❿ As we read the data, determine what the largest value of Count is. Once we have read all the data, all the Distance items with that value for Count are mode values.

Loop explicitly through the hash table using the hash iterator.

Use the NEXT method to retrieve the Distance and Count values for the current item.

Output a row to our output SAS data set for every Distance value that has the maximum value for Count.

Running the above program will create the following output. Note that we have two values of Distance which are the mode.

Output 8.7 Modes for the Variable Distance

8.2.3.4 Calculating Percentiles, Mode, Mean, and More in a Single DATA Step

As expected, our users liked the simplicity of the samples to calculate these metrics. But they commented that it would be even better if we could combine all of these calculations into a single program (which we interpreted as a single DATA step program) that could be used as template or starter program. For example:

● Removing calculations that they are not interested in for a given analysis or report.
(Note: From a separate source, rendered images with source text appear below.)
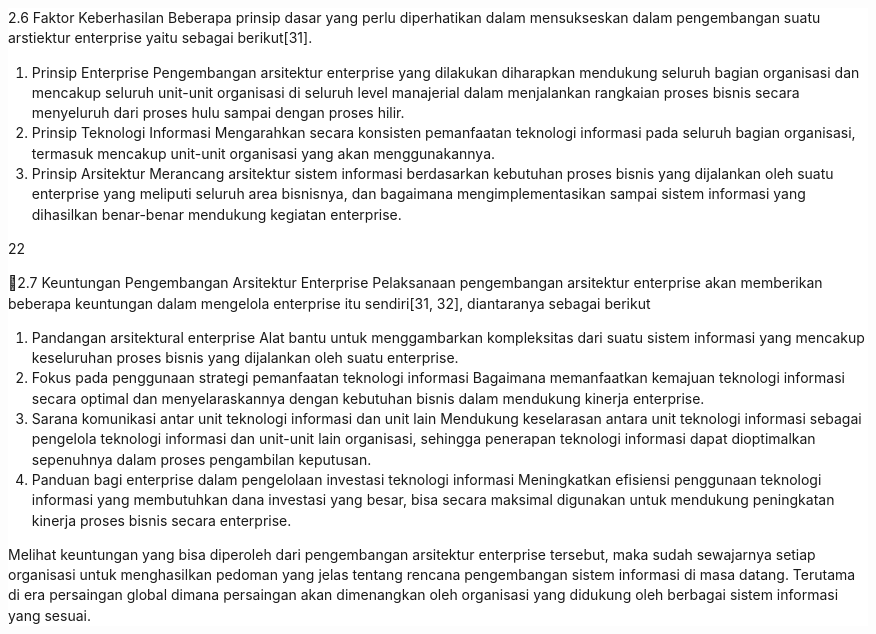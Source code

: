 2.6 Faktor Keberhasilan
Beberapa prinsip dasar yang perlu diperhatikan dalam mensukseskan
dalam pengembangan suatu arstiektur enterprise yaitu sebagai berikut[31].
1. Prinsip Enterprise
Pengembangan arsitektur enterprise yang dilakukan diharapkan
mendukung seluruh bagian organisasi dan mencakup seluruh unit-unit
organisasi di seluruh level manajerial dalam menjalankan rangkaian
proses bisnis secara menyeluruh dari proses hulu sampai dengan proses
hilir.
2. Prinsip Teknologi Informasi
Mengarahkan secara konsisten pemanfaatan teknologi informasi pada
seluruh bagian organisasi, termasuk mencakup unit-unit organisasi
yang akan menggunakannya.
3. Prinsip Arsitektur
Merancang arsitektur sistem informasi berdasarkan kebutuhan proses
bisnis yang dijalankan oleh suatu enterprise yang meliputi seluruh area
bisnisnya, dan bagaimana mengimplementasikan sampai sistem
informasi yang dihasilkan benar-benar mendukung kegiatan
enterprise.

22

2.7 Keuntungan Pengembangan Arsitektur Enterprise
Pelaksanaan pengembangan arsitektur enterprise akan memberikan
beberapa keuntungan dalam mengelola enterprise itu sendiri[31, 32], diantaranya
sebagai berikut
1. Pandangan arsitektural enterprise
Alat bantu untuk menggambarkan kompleksitas dari suatu sistem
informasi yang mencakup keseluruhan proses bisnis yang dijalankan
oleh suatu enterprise.
2. Fokus pada penggunaan strategi pemanfaatan teknologi informasi
Bagaimana memanfaatkan kemajuan teknologi informasi secara
optimal dan menyelaraskannya dengan kebutuhan bisnis dalam
mendukung kinerja enterprise.
3. Sarana komunikasi antar unit teknologi informasi dan unit lain
Mendukung keselarasan antara unit teknologi informasi sebagai
pengelola teknologi informasi dan unit-unit lain organisasi, sehingga
penerapan teknologi informasi dapat dioptimalkan sepenuhnya dalam
proses pengambilan keputusan.
4. Panduan bagi enterprise dalam pengelolaan investasi teknologi
informasi
Meningkatkan efisiensi penggunaan teknologi informasi yang
membutuhkan dana investasi yang besar, bisa secara maksimal
digunakan untuk mendukung peningkatan kinerja proses bisnis secara
enterprise.

Melihat keuntungan yang bisa diperoleh dari pengembangan arsitektur
enterprise tersebut, maka sudah sewajarnya setiap organisasi untuk
menghasilkan pedoman yang jelas tentang rencana pengembangan sistem
informasi di masa datang. Terutama di era persaingan global dimana
persaingan akan dimenangkan oleh organisasi yang didukung oleh berbagai
sistem informasi yang sesuai.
● Adding other calculations like, for example, the interquartile range.

● Combining multiple metrics in order to create a filter. For example, looking at the distribution of the kinds of hits where the Distance is between the mean and median.

● Various What-If analyses such as the variability of these results by factors such as home vs. away team.

● And so on, and so on.

We responded by thanking them for leading us into the very next example that we had already planned to present; while reminding them that our plan is to generalize and parameterize these programs- perhaps later in this Proof of Concept (Chapter 9) or as part of an implementation project.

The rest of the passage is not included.